Some members of the Pharmaceutical Society of Ghana (PSGH) have appealed to the government to launch a national equipment mobilisation campaign to retool health facilities with critical equipment.
In line with that, the members, Early Career Pharmaceutical Group, have proposed “a government-led, globally supported Ghana Health Infrastructure Emergency Fund” for the purpose.
“This should invite contributions from bilateral partners, diaspora networks, and philanthropic entities to purchase critical diagnostic and therapeutic equipment, including catheterisation labs,” the group said in a petition to the Minister of Health (MoH) in Accra.
“The MoH should coordinate and scale this model nationwide with transparency and clear targeting of gaps,” it added.
The call, the group said, had become necessary in the wake of “the tragic passing of a fellow Ghanaian (medical) doctor, a dedicated physician who lost his life under deeply distressing circumstances”.
The petition, titled: “Urgent gaps in critical care infrastructure in Ghana – A call for immediate prioritisation”, narrates how Dr Kwame Adu Ofori unsuccessfully battled “heart attack” due to the lack of the diagnostic tool.
“He suffered a myocardial infraction and urgently required percutaneous coronary intervention (PCI),” the petition, signed by the Chairperson of the group, Reginald Sekyi-Brown, said.
“He had a heart attack because one of the blood vessels that supplies his heart was blocked. To save his life, doctors needed to quickly do a special procedure to open the blocked vessel and restore blood flow.
“This is usually done by passing a small tube through a blood vessel in the hand or leg to reach the heart, then using a balloon or placing a tiny metal tube (called a stent) to keep the blood vessel open.

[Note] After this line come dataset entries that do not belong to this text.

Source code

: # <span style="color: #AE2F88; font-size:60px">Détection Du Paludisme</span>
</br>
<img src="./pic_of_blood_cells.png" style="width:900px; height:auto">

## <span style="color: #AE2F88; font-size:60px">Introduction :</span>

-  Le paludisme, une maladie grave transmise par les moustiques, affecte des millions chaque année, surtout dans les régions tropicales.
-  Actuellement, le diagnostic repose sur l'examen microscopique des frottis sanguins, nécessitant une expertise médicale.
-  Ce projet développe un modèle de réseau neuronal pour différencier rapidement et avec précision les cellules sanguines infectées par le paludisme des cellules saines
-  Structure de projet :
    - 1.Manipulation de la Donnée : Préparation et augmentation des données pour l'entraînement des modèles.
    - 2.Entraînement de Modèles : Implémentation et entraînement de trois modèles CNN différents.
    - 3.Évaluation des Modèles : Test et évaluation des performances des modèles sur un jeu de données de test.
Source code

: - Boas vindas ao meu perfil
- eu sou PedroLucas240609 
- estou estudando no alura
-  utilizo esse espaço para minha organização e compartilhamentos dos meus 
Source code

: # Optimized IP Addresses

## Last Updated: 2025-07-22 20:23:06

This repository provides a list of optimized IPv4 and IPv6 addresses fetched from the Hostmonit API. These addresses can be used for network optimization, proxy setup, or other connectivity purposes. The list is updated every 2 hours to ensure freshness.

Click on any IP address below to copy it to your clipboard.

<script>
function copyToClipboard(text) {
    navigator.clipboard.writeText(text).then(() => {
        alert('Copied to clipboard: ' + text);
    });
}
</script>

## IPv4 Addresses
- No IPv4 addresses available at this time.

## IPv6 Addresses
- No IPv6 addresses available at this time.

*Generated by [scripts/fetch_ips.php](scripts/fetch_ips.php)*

“However, as fate and systemic failure would have it, there was no catheterisation laboratory (cath lab) at Komfo Anokye Teaching Hospital (KATH). Painfully, he died before gaining access to intervention in Accra,” the petition said.

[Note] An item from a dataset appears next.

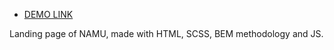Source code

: - [DEMO LINK](https://LAndrikevych.github.io/Museum_2/)

Landing page of NAMU, made with HTML, SCSS, BEM methodology and JS.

A basic catheterisation lab in a low-resource setting typically requires $500,000 to $1 million for procurement, installation, and initial training, the petition estimated.
In addition to X-ray, fluoroscopy, hemodynamic monitoring all estimated to be about $350,000 to $700,000; lead-lined room construction and shielding estimated to be $100,000; staffing, training, maintenance, and regulatory compliance estimated around $100,000 to $200,000, the total estimated value of installing the equipment would be between $2 million to $4 million for four functional regional cath labs.
The group further proposed that government “put a moratorium on Agenda 111 for the next 18 months”.
“Agenda 111’s long-term value is not in question. However, pouring scarce capital into new structures without equipping existing referral centres perpetuates a facade of reform.
“The priority must shift immediately to upgrading core emergency infrastructure in regional and tertiary hospitals,” it said.
It also urged the government to disclose the current state of healthcare by briefing the public about the “actual condition of their health infrastructure”, detailing where gaps exist, regional disparities in emergency care, and government’s roadmap for fixing such deficits over the next 24 months.
It further demanded that the government set up at least four catheterisation labs within 12 months in four nodal regions, namely Komfo Anokye Teaching Hospital for Ashanti, Tamale Teaching Hospital for Northern, Cape Coast Teaching Hospital for Central, and Ho Teaching Hospital for Volta.